L’opposizione accusa la maggioranza di scaricare costi e responsabilità sulle società sportive di base. Respinta la richiesta di rinvio del nuovo regolamento
Nuovo fronte di scontro a Palazzo dei Priori sul regolamento per l’affidamento degli impianti sportivi comunali. I consiglieri di opposizione avevano chiesto di rinviare l’esame del testo per valutare più a fondo l’impatto delle nuove regole, ma la maggioranza ha tirato diritto respingendo la richiesta di rinvio.
Secondo le opposizioni, il regolamento rischia di mettere a dura prova le associazioni sportive locali, già provate da difficoltà economiche e costi crescenti. “Con queste modifiche – spiegano – si trasferiscono di fatto oneri e investimenti sulle spalle di realtà che ogni giorno garantiscono attività a bambini, ragazzi, famiglie, anziani e persone fragili. Un colpo che potrebbe affossare lo sport di base, che invece dovrebbe essere sostenuto e non gravato di nuovi pesi”.

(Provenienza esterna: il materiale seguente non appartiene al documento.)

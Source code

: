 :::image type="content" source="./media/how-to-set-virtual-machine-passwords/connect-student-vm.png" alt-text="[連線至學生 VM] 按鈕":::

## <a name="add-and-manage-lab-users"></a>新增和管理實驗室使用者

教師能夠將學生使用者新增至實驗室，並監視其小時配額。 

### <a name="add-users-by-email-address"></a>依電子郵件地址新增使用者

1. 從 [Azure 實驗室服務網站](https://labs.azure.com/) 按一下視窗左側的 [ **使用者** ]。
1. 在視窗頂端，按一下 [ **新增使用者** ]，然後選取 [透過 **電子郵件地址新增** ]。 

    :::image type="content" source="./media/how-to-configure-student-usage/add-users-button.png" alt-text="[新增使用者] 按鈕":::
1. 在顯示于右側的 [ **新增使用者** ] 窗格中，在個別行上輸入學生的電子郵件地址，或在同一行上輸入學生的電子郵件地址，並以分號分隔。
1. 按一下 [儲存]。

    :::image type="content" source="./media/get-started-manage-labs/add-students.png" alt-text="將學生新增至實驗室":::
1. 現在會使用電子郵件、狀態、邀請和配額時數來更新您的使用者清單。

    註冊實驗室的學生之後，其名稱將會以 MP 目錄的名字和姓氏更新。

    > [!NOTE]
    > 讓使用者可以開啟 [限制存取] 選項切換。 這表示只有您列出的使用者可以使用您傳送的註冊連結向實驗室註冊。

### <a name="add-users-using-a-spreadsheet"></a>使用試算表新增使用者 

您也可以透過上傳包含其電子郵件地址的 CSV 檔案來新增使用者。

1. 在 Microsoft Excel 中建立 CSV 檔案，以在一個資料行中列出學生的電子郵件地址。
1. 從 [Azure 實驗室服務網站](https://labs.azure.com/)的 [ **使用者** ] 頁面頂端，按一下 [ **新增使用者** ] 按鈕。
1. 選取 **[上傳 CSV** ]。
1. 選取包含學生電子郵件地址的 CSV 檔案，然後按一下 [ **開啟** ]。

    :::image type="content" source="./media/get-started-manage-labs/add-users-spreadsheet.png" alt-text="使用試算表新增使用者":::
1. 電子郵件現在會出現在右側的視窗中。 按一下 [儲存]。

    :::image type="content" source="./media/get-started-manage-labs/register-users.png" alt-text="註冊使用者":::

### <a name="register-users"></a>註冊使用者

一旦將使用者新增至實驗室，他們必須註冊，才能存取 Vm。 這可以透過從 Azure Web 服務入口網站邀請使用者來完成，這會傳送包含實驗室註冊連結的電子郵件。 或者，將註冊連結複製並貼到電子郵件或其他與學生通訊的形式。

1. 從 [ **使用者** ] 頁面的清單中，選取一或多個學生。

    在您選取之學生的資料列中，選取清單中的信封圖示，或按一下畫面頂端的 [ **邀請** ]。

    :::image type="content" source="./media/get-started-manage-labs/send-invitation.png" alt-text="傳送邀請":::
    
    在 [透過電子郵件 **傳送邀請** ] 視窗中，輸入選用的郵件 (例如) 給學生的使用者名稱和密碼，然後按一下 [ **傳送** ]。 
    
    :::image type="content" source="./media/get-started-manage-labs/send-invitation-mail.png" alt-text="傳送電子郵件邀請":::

I consiglieri puntano il dito contro la maggioranza accusata di aver ignorato le criticità emerse dopo la discussione in Commissione e i successivi confronti con le società sportive. “Serviva più tempo e più ascolto. Noi continueremo a batterci per uno sport davvero accessibile e per tutelare chi ogni giorno lavora per la comunità”, concludono.
A sottoscrivere la nota sono Nilo Arcudi, Paolo Befani, Chiara Calzoni, Elena Fruganti, Edoardo Gentili, Riccardo Mencaglia, Clara Pastorelli, Augusto Peltristo, Margherita Scoccia, Gianluca Tuteri, Leonardo Varasano e Nicola Volpi.